If you plan to store the keys in a YML file (or similar), you will probably have to resort to using Base64.

We did this:

namespace :openssl do
  desc "Generate Base64 encoded bytes for application.yml"
  task generate: :environment do
    {
      ENCRYPT_SECRET_KEY: 32,
      ENCRYPT_IV: 12,
      ENCRYPT_SALT: 128
    }.each do |k, length|
      value = Base64.encode64(SecureRandom.random_bytes(length)).delete("\n")
      puts "#{k}: '#{value}'"
    end
  end
end

Then in initializers/encryptor.rb:

# frozen_string_literal: true
Encryptor.default_options.merge!(
  algorithm: 'aes-256-gcm',
  key: Base64.decode64(ENV['ENCRYPT_SECRET_KEY']),
  iv: Base64.decode64(ENV['ENCRYPT_IV']),
  salt: Base64.decode64(ENV['ENCRYPT_SALT'])
)

I was able to upgrade to Rails 2.5.5, without changing my old keys, using @pduey approach

attr_encrypted :my_attribute, key: ENV['MY_KEY'].bytes[0..31].pack( "c" * 32 )

I think it’d be a big help to improve this line to warn people about this issue.

raise ArgumentError.new("key must be #{cipher.key_len} bytes or longer") if options[:key].bytesize < cipher.key_len

The “or longer” is not true in this case.

My key was 32 chars, but 41 bytes because the key was stored in UTF-8. I was able to convert it, truncate to 32 bytes, then store in yml using base64 as suggested by @consti . I converted it something like: Base64.encode64 Rails.application.secrets[my_key].bytes[0..31].pack( "c" * 32 )
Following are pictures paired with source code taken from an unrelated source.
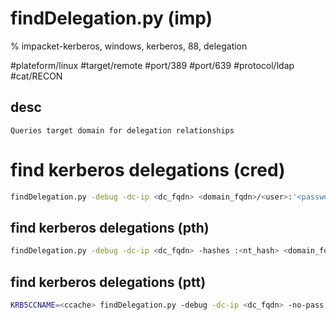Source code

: # findDelegation.py (imp)

% impacket-kerberos, windows, kerberos, 88, delegation

#plateform/linux #target/remote #port/389 #port/639 #protocol/ldap #cat/RECON 

## desc
```
Queries target domain for delegation relationships
```

# find kerberos delegations (cred)
```bash
findDelegation.py -debug -dc-ip <dc_fqdn> <domain_fqdn>/<user>:'<password>'
```

## find kerberos delegations (pth)
```bash
findDelegation.py -debug -dc-ip <dc_fqdn> -hashes :<nt_hash> <domain_fqdn>/<user>
```

## find kerberos delegations (ptt)
```bash
KRB5CCNAME=<ccache> findDelegation.py -debug -dc-ip <dc_fqdn> -no-pass -k <domain_fqdn>/<user>
```
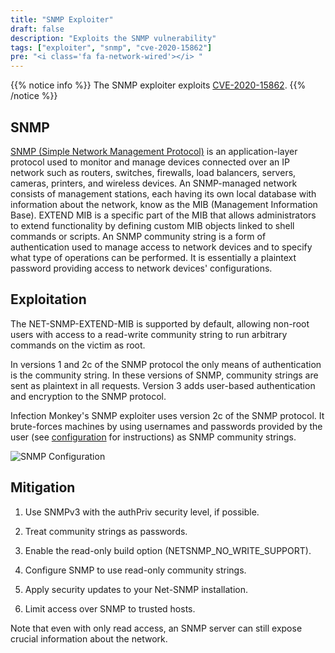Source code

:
 ```yaml
---
title: "SNMP Exploiter"
draft: false
description: "Exploits the SNMP vulnerability"
tags: ["exploiter", "snmp", "cve-2020-15862"]
pre: "<i class='fa fa-network-wired'></i> "
---
```


{{% notice info %}}
The SNMP exploiter exploits [CVE-2020-15862](
https://cve.mitre.org/cgi-bin/cvename.cgi?name=CVE-2020-15862).
{{% /notice %}}

## SNMP

[SNMP (Simple Network Management Protocol)](
https://en.wikipedia.org/wiki/Simple_Network_Management_Protocol) is an
application-layer protocol used to monitor and manage devices connected over
an IP network such as routers, switches, firewalls, load balancers, servers,
cameras, printers, and wireless devices. An SNMP-managed network consists of
management stations, each having its own local database with information about
the network, know as the MIB (Management Information Base). EXTEND MIB is a
specific part of the MIB that allows administrators to extend functionality by
defining custom MIB objects linked to shell commands or scripts. An SNMP
community string is a form of authentication used to manage access to network
devices and to specify what type of operations can be performed. It is
essentially a plaintext password providing access to network devices'
configurations.

## Exploitation

The NET-SNMP-EXTEND-MIB is supported by default, allowing non-root users with
access to a read-write community string to run arbitrary commands on the victim
as root.

In versions 1 and 2c of the SNMP protocol the only means of authentication is
the community string. In these versions of SNMP, community strings are sent as
plaintext in all requests. Version 3 adds user-based authentication and
encryption to the SNMP protocol.

Infection Monkey's SNMP exploiter uses version 2c of the SNMP protocol. It
brute-forces machines by using usernames and passwords provided by the user
(see [configuration](/usage/configuration) for instructions) as SNMP community
strings.

![SNMP Configuration](
/images/island/configuration-page/snmp-exploiter-configuration.png
"SNMP Configuration")

## Mitigation

1. Use SNMPv3 with the authPriv security level, if possible.

1. Treat community strings as passwords.

1. Enable the read-only build option (NETSNMP_NO_WRITE_SUPPORT).

1. Configure SNMP to use read-only community strings.

1. Apply security updates to your Net-SNMP installation.

1. Limit access over SNMP to trusted hosts.

Note that even with only read access, an SNMP server can still expose crucial
information about the network.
@danielricecodes correct, there isn’t official support for Ruby 2.4 yet. People are using it at their own risk. I’ve started work to support it but I’ve hit a few issues.

@NullVoxPopuli

  1. add new columns for the field (encypted value and IV)
  2. generate a new proper length key, but don’t use the same variable (environment or otherwise)
  3. write code to write the value into both places, encrypted with old key and with new key
  4. write backfill/migration script to run in production that updates the new columns
  5. deploy to production
  6. run the backfill
  7. double-check your work to make sure it worked
  8. triple-check your work to make sure it worked
  9. remove the old columns and old key
  10. deploy your now fully migrated app

Or, at least that’s what I would do. This is a useful procedure to try and do, since it’s also how you deal with a possibly exposed secret.
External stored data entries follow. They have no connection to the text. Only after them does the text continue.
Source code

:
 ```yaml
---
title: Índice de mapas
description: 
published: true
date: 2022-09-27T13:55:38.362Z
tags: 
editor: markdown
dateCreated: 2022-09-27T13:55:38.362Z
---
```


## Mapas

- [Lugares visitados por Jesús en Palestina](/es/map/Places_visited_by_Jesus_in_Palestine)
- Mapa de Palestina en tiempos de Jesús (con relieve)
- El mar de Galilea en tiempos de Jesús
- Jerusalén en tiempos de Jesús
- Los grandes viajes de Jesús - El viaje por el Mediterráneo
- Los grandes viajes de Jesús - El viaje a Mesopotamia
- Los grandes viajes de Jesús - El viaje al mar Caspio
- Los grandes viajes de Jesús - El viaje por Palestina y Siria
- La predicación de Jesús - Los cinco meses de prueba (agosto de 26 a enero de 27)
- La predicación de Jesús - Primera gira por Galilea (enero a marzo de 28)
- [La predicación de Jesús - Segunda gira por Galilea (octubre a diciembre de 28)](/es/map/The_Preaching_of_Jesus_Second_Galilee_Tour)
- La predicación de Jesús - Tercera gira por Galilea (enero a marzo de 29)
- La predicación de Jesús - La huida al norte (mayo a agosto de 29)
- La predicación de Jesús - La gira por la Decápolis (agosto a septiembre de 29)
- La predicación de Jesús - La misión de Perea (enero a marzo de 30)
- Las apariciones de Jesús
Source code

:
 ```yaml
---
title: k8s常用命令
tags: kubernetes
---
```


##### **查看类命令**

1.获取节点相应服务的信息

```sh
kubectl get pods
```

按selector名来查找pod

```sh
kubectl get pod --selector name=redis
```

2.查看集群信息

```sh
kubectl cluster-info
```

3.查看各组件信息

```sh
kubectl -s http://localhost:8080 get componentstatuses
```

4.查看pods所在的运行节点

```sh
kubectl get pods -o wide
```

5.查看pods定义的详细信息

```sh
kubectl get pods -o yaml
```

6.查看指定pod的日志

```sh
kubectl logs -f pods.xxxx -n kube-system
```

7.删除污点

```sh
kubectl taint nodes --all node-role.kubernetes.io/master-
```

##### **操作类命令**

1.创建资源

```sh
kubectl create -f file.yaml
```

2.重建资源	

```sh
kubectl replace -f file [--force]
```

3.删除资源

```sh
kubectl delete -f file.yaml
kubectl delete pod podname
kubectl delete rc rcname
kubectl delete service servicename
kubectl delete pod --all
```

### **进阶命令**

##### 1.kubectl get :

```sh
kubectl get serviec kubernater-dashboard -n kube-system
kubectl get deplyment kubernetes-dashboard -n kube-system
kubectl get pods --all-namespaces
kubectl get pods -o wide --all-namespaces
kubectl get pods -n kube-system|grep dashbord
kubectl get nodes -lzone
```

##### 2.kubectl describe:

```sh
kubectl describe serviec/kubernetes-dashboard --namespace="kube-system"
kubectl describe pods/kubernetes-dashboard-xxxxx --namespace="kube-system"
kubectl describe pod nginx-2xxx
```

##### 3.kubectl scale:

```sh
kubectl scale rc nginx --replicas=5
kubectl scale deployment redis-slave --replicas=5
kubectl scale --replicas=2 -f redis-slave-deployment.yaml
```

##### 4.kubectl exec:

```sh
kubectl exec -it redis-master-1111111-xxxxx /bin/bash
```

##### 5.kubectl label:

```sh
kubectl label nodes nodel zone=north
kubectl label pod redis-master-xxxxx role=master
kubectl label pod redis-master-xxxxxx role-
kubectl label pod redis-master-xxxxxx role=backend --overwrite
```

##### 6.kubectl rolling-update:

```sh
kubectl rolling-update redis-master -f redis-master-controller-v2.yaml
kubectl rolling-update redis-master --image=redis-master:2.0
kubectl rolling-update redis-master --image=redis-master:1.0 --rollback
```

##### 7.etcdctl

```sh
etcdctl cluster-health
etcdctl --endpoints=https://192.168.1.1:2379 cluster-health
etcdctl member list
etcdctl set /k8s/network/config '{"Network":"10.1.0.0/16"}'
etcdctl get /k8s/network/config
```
Here’s a way I figured out can generate a 32 character key without using SecureRandom…

Just run this in rails console

  `rake secret`[0..31]

It will spit out a 32 byte string - just without all the random garbage SecureRandom will throw in there. You don’t have to Base64 encode that value either.

I downgraded my app to Ruby 2.3 as a workaround. IMHO, it appears the attr_encrypted gem does not support Ruby 2.4 right now.
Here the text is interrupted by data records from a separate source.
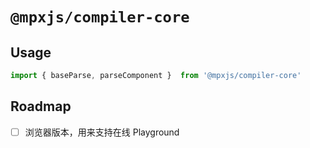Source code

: # `@mpxjs/compiler-core`

## Usage

```ts
import { baseParse, parseComponent }  from '@mpxjs/compiler-core'
```

## Roadmap

- [ ] 浏览器版本，用来支持在线 Playground
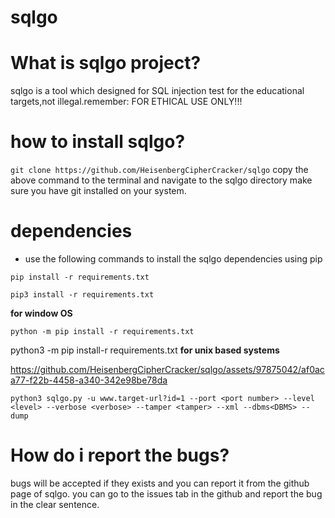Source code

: # sqlgo

# What is sqlgo project?
sqlgo is a tool which designed for SQL injection test for the educational targets,not illegal.remember: FOR ETHICAL USE ONLY!!!

# how to install sqlgo?
```git clone https://github.com/HeisenbergCipherCracker/sqlgo```
copy the above command to the terminal and navigate to the sqlgo directory
make sure you have git installed on your system.

# dependencies
- use the following commands to install the sqlgo dependencies using pip 
```
pip install -r requirements.txt
```
```
pip3 install -r requirements.txt
```
**for window OS**
```
python -m pip install -r requirements.txt
```
python3 -m pip install-r requirements.txt
**for unix based systems**




https://github.com/HeisenbergCipherCracker/sqlgo/assets/97875042/af0aca77-f22b-4458-a340-342e98be78da




```
python3 sqlgo.py -u www.target-url?id=1 --port <port number> --level <level> --verbose <verbose> --tamper <tamper> --xml --dbms<DBMS> --dump
```


# How do i report the bugs?
bugs will be accepted if they exists and you can report it from the github page of sqlgo. you can go to the issues tab in the github and report the bug in the clear sentence.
So perhaps an Issue needs to be opened for Ruby 2.4 support for attr_encrypted? The gem should behave the same with Ruby 2.4 as it does with 2.3. I’m not a super expert at Ruby or encryption - otherwise I’d take a crack at it myself.

PS, I was testing with Ruby 2.4, Rails 5.0.2, and attr_encrypted 3.0.3. Downgraded to Ruby 2.3 because downgrading Ruby is better than releasing an app with plaintext social security numbers 😄

UPDATE (Sep 26th, 2017):

This gem seems to work now with Rails 5.0.6 and Ruby 2.4.2.

I think it’d be a big help to improve this line to warn people about this issue.

raise ArgumentError.new("key must be #{cipher.key_len} bytes or longer") if options[:key].bytesize < cipher.key_len

The “or longer” is not true in this case.

Are we planning to change key_len & iv_len checking logic? Code needs to check exact lengths. Happy to raise a PR if its correct approach.

a simple bundle update did it for me

@mvaragnat

Array#pack converts an integer array to a string. The parameter is a format string. In our case, it’s interpreting the first 32 elements of the array as a signed integer and printing it in string form. “c” * 32 is shorthand for “cccccccccccccccccccccccccccccccc”. Array#pack also accepts “c*” which says interpret the entire array, which would be safe in our case since we also used bytes[0…31].

Also, String#unpack, the converse of Array#pack, could be used instead of String#bytes.

@danielricecodes I don’t recommend doing that, but you’re welcome to do whatever you like.